TASK INSTRUCTIONS :: Each line must appear in the answer exactly as it does in the data.

RECORDS FOR THE TASK ::
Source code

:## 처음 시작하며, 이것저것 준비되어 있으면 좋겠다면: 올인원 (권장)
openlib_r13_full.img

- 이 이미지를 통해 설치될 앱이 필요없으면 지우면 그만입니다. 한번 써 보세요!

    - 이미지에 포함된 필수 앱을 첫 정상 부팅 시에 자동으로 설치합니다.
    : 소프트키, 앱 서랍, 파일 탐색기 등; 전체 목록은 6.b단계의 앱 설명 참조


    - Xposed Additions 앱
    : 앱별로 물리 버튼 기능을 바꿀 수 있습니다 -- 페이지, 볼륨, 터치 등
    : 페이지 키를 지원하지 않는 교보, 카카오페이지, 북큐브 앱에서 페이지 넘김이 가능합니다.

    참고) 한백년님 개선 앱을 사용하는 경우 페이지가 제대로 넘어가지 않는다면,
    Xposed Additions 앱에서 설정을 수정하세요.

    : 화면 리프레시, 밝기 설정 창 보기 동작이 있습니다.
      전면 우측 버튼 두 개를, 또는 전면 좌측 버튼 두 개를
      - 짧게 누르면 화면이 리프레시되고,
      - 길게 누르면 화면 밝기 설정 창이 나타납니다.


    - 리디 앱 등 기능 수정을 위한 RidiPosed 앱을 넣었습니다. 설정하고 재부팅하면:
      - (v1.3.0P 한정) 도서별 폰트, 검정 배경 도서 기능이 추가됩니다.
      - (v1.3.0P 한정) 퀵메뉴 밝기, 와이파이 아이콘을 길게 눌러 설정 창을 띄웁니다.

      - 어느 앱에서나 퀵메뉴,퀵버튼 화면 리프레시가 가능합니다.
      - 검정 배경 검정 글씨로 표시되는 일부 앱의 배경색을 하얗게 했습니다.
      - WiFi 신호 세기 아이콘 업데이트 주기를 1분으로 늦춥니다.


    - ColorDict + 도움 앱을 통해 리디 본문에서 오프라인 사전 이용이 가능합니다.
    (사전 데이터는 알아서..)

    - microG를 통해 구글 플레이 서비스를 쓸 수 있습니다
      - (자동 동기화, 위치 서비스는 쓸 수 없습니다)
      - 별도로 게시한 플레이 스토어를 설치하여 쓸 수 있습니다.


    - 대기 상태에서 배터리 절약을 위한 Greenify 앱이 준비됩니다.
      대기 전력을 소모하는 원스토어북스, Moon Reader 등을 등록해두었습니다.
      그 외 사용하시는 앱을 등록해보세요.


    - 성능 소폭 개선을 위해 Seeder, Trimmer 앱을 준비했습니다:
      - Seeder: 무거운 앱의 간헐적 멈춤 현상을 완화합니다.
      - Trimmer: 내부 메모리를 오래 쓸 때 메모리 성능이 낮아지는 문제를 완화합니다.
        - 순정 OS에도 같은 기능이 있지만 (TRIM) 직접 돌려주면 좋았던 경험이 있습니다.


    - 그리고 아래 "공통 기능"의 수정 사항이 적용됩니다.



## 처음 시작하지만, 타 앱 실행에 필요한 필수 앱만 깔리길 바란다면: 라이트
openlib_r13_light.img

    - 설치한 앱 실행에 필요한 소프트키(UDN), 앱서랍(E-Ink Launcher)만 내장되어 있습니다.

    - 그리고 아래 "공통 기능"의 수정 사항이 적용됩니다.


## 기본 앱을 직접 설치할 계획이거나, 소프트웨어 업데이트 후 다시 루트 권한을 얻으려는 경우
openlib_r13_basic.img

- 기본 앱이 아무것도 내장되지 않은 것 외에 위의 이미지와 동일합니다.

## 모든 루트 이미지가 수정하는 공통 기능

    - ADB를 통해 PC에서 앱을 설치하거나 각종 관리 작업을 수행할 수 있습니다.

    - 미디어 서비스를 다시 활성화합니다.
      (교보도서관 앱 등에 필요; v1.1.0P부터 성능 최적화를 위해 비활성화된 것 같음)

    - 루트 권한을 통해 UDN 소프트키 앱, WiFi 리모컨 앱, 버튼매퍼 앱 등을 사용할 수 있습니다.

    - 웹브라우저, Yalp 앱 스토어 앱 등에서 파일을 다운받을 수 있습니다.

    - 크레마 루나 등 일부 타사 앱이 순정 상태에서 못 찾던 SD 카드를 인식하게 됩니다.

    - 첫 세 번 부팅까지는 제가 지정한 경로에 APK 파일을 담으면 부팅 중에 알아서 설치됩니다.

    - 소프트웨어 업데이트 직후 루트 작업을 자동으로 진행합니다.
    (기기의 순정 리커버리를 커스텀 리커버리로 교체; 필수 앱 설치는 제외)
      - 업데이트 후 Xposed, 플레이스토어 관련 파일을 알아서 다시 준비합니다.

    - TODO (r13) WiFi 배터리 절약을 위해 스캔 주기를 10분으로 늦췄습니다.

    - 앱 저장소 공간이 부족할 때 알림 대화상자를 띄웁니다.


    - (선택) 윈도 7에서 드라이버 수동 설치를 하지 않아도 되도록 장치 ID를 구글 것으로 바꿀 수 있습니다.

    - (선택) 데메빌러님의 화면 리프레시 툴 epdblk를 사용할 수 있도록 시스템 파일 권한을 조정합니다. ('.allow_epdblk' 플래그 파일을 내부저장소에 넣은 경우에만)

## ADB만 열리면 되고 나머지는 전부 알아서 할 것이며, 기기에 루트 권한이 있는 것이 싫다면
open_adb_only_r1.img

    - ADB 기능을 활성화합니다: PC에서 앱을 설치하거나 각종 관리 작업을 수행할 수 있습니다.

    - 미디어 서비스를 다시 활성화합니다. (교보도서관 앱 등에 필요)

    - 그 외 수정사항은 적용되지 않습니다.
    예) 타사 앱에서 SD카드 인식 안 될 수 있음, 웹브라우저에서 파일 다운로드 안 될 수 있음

RESULT OF THIS TASK ::
Source code

:## 처음 시작하며, 이것저것 준비되어 있으면 좋겠다면: 올인원 (권장)
openlib_r13_full.img

- 이 이미지를 통해 설치될 앱이 필요없으면 지우면 그만입니다. 한번 써 보세요!

    - 이미지에 포함된 필수 앱을 첫 정상 부팅 시에 자동으로 설치합니다.
    : 소프트키, 앱 서랍, 파일 탐색기 등; 전체 목록은 6.b단계의 앱 설명 참조


    - Xposed Additions 앱
    : 앱별로 물리 버튼 기능을 바꿀 수 있습니다 -- 페이지, 볼륨, 터치 등
    : 페이지 키를 지원하지 않는 교보, 카카오페이지, 북큐브 앱에서 페이지 넘김이 가능합니다.

    참고) 한백년님 개선 앱을 사용하는 경우 페이지가 제대로 넘어가지 않는다면,
    Xposed Additions 앱에서 설정을 수정하세요.

    : 화면 리프레시, 밝기 설정 창 보기 동작이 있습니다.
      전면 우측 버튼 두 개를, 또는 전면 좌측 버튼 두 개를
      - 짧게 누르면 화면이 리프레시되고,
      - 길게 누르면 화면 밝기 설정 창이 나타납니다.


    - 리디 앱 등 기능 수정을 위한 RidiPosed 앱을 넣었습니다. 설정하고 재부팅하면:
      - (v1.3.0P 한정) 도서별 폰트, 검정 배경 도서 기능이 추가됩니다.
      - (v1.3.0P 한정) 퀵메뉴 밝기, 와이파이 아이콘을 길게 눌러 설정 창을 띄웁니다.

      - 어느 앱에서나 퀵메뉴,퀵버튼 화면 리프레시가 가능합니다.
      - 검정 배경 검정 글씨로 표시되는 일부 앱의 배경색을 하얗게 했습니다.
      - WiFi 신호 세기 아이콘 업데이트 주기를 1분으로 늦춥니다.


    - ColorDict + 도움 앱을 통해 리디 본문에서 오프라인 사전 이용이 가능합니다.
    (사전 데이터는 알아서..)

    - microG를 통해 구글 플레이 서비스를 쓸 수 있습니다
      - (자동 동기화, 위치 서비스는 쓸 수 없습니다)
      - 별도로 게시한 플레이 스토어를 설치하여 쓸 수 있습니다.


    - 대기 상태에서 배터리 절약을 위한 Greenify 앱이 준비됩니다.
      대기 전력을 소모하는 원스토어북스, Moon Reader 등을 등록해두었습니다.
      그 외 사용하시는 앱을 등록해보세요.


    - 성능 소폭 개선을 위해 Seeder, Trimmer 앱을 준비했습니다:
      - Seeder: 무거운 앱의 간헐적 멈춤 현상을 완화합니다.
      - Trimmer: 내부 메모리를 오래 쓸 때 메모리 성능이 낮아지는 문제를 완화합니다.
        - 순정 OS에도 같은 기능이 있지만 (TRIM) 직접 돌려주면 좋았던 경험이 있습니다.


    - 그리고 아래 "공통 기능"의 수정 사항이 적용됩니다.



## 처음 시작하지만, 타 앱 실행에 필요한 필수 앱만 깔리길 바란다면: 라이트
openlib_r13_light.img

    - 설치한 앱 실행에 필요한 소프트키(UDN), 앱서랍(E-Ink Launcher)만 내장되어 있습니다.

    - 그리고 아래 "공통 기능"의 수정 사항이 적용됩니다.


## 기본 앱을 직접 설치할 계획이거나, 소프트웨어 업데이트 후 다시 루트 권한을 얻으려는 경우
openlib_r13_basic.img

- 기본 앱이 아무것도 내장되지 않은 것 외에 위의 이미지와 동일합니다.

## 모든 루트 이미지가 수정하는 공통 기능

    - ADB를 통해 PC에서 앱을 설치하거나 각종 관리 작업을 수행할 수 있습니다.

    - 미디어 서비스를 다시 활성화합니다.
      (교보도서관 앱 등에 필요; v1.1.0P부터 성능 최적화를 위해 비활성화된 것 같음)

    - 루트 권한을 통해 UDN 소프트키 앱, WiFi 리모컨 앱, 버튼매퍼 앱 등을 사용할 수 있습니다.

    - 웹브라우저, Yalp 앱 스토어 앱 등에서 파일을 다운받을 수 있습니다.

    - 크레마 루나 등 일부 타사 앱이 순정 상태에서 못 찾던 SD 카드를 인식하게 됩니다.

    - 첫 세 번 부팅까지는 제가 지정한 경로에 APK 파일을 담으면 부팅 중에 알아서 설치됩니다.

    - 소프트웨어 업데이트 직후 루트 작업을 자동으로 진행합니다.
    (기기의 순정 리커버리를 커스텀 리커버리로 교체; 필수 앱 설치는 제외)
      - 업데이트 후 Xposed, 플레이스토어 관련 파일을 알아서 다시 준비합니다.

    - TODO (r13) WiFi 배터리 절약을 위해 스캔 주기를 10분으로 늦췄습니다.

    - 앱 저장소 공간이 부족할 때 알림 대화상자를 띄웁니다.


    - (선택) 윈도 7에서 드라이버 수동 설치를 하지 않아도 되도록 장치 ID를 구글 것으로 바꿀 수 있습니다.

    - (선택) 데메빌러님의 화면 리프레시 툴 epdblk를 사용할 수 있도록 시스템 파일 권한을 조정합니다. ('.allow_epdblk' 플래그 파일을 내부저장소에 넣은 경우에만)

## ADB만 열리면 되고 나머지는 전부 알아서 할 것이며, 기기에 루트 권한이 있는 것이 싫다면
open_adb_only_r1.img

    - ADB 기능을 활성화합니다: PC에서 앱을 설치하거나 각종 관리 작업을 수행할 수 있습니다.

    - 미디어 서비스를 다시 활성화합니다. (교보도서관 앱 등에 필요)

    - 그 외 수정사항은 적용되지 않습니다.
    예) 타사 앱에서 SD카드 인식 안 될 수 있음, 웹브라우저에서 파일 다운로드 안 될 수 있음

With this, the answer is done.